Extracted entries:
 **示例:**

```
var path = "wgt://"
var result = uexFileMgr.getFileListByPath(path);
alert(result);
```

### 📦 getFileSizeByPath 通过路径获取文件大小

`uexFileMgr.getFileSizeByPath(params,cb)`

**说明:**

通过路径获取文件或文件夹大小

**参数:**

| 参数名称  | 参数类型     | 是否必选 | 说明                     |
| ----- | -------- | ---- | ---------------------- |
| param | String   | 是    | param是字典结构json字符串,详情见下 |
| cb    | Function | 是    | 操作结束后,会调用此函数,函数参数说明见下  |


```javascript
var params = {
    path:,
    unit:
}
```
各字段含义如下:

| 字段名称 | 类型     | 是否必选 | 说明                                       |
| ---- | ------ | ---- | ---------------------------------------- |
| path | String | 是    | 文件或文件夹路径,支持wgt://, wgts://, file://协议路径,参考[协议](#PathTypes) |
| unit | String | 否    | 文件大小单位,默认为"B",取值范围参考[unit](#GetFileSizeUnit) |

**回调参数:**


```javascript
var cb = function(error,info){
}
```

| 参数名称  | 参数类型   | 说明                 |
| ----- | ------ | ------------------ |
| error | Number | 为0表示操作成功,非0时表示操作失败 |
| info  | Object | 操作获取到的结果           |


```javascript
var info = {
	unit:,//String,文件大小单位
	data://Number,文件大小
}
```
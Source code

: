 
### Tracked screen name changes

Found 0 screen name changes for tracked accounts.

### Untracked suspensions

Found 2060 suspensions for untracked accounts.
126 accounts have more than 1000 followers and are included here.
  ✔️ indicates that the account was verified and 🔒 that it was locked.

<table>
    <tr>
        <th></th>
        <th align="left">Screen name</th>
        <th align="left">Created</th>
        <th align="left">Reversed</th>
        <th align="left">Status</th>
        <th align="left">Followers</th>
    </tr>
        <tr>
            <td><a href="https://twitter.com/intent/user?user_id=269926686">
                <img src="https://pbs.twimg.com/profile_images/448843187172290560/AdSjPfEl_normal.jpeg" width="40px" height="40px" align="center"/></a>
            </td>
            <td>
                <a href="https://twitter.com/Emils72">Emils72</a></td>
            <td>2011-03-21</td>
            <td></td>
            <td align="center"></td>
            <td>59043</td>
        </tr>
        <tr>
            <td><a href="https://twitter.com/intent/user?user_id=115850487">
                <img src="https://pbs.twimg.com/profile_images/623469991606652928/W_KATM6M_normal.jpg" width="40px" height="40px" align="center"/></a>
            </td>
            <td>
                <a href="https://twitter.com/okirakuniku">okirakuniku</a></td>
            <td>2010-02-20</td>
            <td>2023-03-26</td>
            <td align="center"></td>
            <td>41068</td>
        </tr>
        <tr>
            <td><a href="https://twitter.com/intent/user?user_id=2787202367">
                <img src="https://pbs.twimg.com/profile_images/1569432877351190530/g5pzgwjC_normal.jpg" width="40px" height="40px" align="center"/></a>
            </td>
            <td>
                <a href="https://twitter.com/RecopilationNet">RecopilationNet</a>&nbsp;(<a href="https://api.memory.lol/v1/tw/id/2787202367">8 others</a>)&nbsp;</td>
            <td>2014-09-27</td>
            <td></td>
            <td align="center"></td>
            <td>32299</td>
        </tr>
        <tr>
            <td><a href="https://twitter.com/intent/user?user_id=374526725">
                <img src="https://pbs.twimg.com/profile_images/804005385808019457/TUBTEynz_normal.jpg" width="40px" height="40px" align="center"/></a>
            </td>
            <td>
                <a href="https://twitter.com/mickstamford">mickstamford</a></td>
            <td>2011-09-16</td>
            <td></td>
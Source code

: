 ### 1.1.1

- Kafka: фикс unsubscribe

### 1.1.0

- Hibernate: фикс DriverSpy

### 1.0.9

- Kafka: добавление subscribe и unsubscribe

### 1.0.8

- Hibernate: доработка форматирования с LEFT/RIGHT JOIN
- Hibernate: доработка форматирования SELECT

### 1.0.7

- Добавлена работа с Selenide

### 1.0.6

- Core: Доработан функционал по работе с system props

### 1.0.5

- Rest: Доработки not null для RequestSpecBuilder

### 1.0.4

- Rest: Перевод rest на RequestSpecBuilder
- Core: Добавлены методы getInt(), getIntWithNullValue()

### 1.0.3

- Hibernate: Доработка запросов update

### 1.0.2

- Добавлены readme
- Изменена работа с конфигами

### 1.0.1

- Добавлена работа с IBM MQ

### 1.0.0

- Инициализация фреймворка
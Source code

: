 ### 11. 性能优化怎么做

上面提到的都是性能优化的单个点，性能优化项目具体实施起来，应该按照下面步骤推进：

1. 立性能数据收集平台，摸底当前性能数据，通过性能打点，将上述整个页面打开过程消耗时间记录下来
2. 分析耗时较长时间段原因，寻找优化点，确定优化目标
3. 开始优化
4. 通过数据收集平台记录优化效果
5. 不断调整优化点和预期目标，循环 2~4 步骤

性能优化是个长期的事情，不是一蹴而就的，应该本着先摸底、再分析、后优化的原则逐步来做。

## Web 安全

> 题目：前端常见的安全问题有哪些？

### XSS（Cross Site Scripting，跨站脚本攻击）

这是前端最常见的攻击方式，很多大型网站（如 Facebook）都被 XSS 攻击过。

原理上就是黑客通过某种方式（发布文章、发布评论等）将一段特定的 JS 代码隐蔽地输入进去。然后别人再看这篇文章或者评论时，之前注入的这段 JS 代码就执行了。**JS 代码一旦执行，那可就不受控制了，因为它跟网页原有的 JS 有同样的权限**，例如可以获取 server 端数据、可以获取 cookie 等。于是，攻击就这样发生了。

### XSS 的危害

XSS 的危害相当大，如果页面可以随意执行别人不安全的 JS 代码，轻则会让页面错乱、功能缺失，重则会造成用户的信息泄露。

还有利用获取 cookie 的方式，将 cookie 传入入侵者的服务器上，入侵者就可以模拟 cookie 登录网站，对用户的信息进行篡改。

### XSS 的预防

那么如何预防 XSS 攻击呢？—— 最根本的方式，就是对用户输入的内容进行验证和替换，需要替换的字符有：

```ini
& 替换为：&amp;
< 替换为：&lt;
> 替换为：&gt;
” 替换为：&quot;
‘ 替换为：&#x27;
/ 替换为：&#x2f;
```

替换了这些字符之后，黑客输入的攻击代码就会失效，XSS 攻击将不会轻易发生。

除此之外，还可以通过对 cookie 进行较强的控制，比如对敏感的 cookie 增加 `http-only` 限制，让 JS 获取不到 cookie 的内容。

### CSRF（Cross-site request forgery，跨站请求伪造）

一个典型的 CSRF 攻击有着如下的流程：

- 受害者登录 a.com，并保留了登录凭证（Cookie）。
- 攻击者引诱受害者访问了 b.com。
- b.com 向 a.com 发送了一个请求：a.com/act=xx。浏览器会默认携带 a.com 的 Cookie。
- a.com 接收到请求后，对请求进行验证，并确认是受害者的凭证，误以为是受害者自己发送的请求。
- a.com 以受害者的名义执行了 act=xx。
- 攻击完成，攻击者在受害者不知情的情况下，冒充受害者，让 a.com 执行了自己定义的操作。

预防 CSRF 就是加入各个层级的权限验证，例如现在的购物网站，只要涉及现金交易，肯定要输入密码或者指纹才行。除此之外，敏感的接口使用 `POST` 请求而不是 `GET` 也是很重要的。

Goal of the exercise: Your answer must hold the line containing "- a.com 接收到请求后，对请求进行验证，并确认是受害者的凭证，误以为是受害者自己发送的请求。" and all lines after it in the entries above, exactly, and nothing else.

Written response:
- a.com 接收到请求后，对请求进行验证，并确认是受害者的凭证，误以为是受害者自己发送的请求。
- a.com 以受害者的名义执行了 act=xx。
- 攻击完成，攻击者在受害者不知情的情况下，冒充受害者，让 a.com 执行了自己定义的操作。

预防 CSRF 就是加入各个层级的权限验证，例如现在的购物网站，只要涉及现金交易，肯定要输入密码或者指纹才行。除此之外，敏感的接口使用 `POST` 请求而不是 `GET` 也是很重要的。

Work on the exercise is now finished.